Dark Property, by Brian Evenson
Evenson’s short novel, which brilliantly brings obsolete words that have fallen out of the dictionary back from the dead, is about a woman trying to reach a resurrection cult somewhere in the desert. She is being pursued by horror, and heading towards it, but arguably her worst nightmare is what she is carrying on her back. I won’t say what that is but I will note that in Dark Property Evenson plays the game of “what is your worst nightmare?” with utmost severity.
The Glow, by Brooks Stanwood
I was a jogging-mad 7th grader in the autumn of 1980 when a paperback copy of The Glow came my way. I already had pages into the thousands of H.P. Lovecraft, Stephen King, Peter Straub and William Peter Blatty under my belt, but if running, or wishing you could run, of a different variety was common in their work, I had never read something scary that put jogging front and center. I have little doubt that this collaborative effort, published under a pen name, by Howard Kaminsky and Susan Stanwood Kaminsky, and clearly meant to capitalize on a cultural craze of the moment (remember, those of you around in the late 70s and early 80s, all those people in puffy shorts and baggy tank tops out beating their Nikes and New Balances into mush?) might not have held up. But to my 12-year-old self, the creep of realization that all this running was going to end very badly most definitely got the job done.
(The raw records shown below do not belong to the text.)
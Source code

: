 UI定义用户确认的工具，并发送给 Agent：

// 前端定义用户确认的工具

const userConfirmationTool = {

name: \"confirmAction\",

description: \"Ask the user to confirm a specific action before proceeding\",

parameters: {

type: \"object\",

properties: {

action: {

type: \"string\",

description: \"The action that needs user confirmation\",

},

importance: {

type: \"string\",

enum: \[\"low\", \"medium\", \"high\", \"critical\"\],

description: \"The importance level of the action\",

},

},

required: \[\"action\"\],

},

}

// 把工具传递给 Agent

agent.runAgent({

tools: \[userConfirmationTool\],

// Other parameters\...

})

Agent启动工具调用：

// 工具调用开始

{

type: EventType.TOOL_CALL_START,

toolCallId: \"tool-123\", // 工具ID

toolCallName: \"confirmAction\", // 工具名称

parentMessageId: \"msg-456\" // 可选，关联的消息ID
Stranger Things Happen, by Kelly Link
Link’s first collection is not, strictly speaking, horror, though there are many things in it that are very frightening. Take the first story, “Carnation, Lily, Lily, Rose,” which is narrated from the afterlife by a man who can’t remember his wife’s name. Sounds like a minor affliction, maybe, but Link adroitly taps his dilemma into the deepest existential dread. The often crippling, wounding, maiming fairy tales of Hans Christian Andersen are put through Link’s blender throughout the book, and while a character who collects artificial noses may seem pleasantly quirky without context, with context, and as Link’s sentence tendril ever more tightly around you, it may, also, not. Check out Magic for Beginners if you catch the Link bug and want some more deep unsettling. Check all of her books out…
Revenge, by Yoko Ogawa (translated from the Japanese by Stephen Snyder)
It is hard to decide whether it’s the threatening ambience or the instruments of torture or the weird vegetables or the fact that everything in these tales is interconnected (making the reader feel like a frightening maze has been entered) that is most goose pimple inducing about this collection. Likely is a little of all these elements. Ogawa is a contemporary master and deserves to be far better known on these shores. There is no better place to start an exploration of her particular brand of darkness than with Revenge. I’ve read it twice.
That Book with the Scary Clown on the Cover that My Mother Tore Off
I remember nothing about the book except for the leering clown on the cover. I told my mother the book wasn’t that scary but that the cover was giving me nightmares. She tore it off, tossed it and handed the book back. Later that night I dug the cover out of the trash. Problem not solved.